Vale la pena notar la total ausencia de los aviones supersónicos F-5 Tigres.  La silueta del F-5 ha sido un icono de la Fuerza Aérea Mexicana durante 35 años, pero su ausencia parece indicar que se encuentran en un estado operativo bajo y que serán desactivados próximamente.  El F-5 ya no es un avión de combate avanzado. En realidad, nunca lo fue, pero provee desde 1982 de una capacidad de defensa área mínima y suficiente. Perder esa capacidad de defensa por lo mínima que sea la percepción de la amenaza, sería una gran irresponsabilidad.

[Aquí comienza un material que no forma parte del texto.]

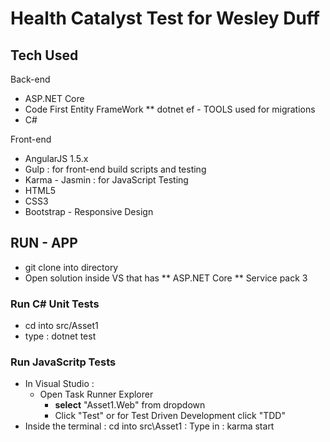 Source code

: # Health Catalyst Test for Wesley Duff

## Tech Used

Back-end
* ASP.NET Core
* Code First Entity FrameWork
** dotnet ef - TOOLS used for migrations
* C#

Front-end
* AngularJS 1.5.x
* Gulp : for front-end build scripts and testing
* Karma - Jasmin : for JavaScript Testing
* HTML5 
* CSS3
* Bootstrap - Responsive Design

## RUN - APP

* git clone into directory
* Open solution inside VS that has 
** ASP.NET Core 
** Service pack 3

### Run C# Unit Tests
* cd into src/Asset1
* type : dotnet test

### Run JavaScritp Tests
* In Visual Studio : 
  - Open Task Runner Explorer
    - __select__ "Asset1.Web" from dropdown
    - Click "Test" or for Test Driven Development click "TDD"
* Inside the terminal : cd into src\Asset1 : Type in : karma start



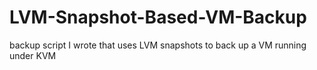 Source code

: # LVM-Snapshot-Based-VM-Backup
backup script I wrote that uses LVM snapshots to back up a VM running under KVM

En resumen, el desfile militar es una actividad que muestra al pueblo de México el estado de sus Fuerzas Armadas. Definitivamente el avance en los últimos 10 años es notorio, tanto en equipamiento como en mentalidad.  Tradicionalmente los contingentes del Ejército, Fuerza Aérea y Armada –y a los que recientemente se les unión la Policía Federal- desfilaban en fases muy bien definidas;  en esta ocasión cambió el formato y desfilaron intercalados, con lo que se pretende demostrar el mayor nivel de integración que han logrado en los últimos años.  Este nivel de integración ha sido posible gracias a una muy buena química e interlocución por parte de sus titulares. Sin embargo, para que continúe y prospere, debe de cimentarse en mecanismos interinstitucionales sólidos, impermeables a los cambios sexenales.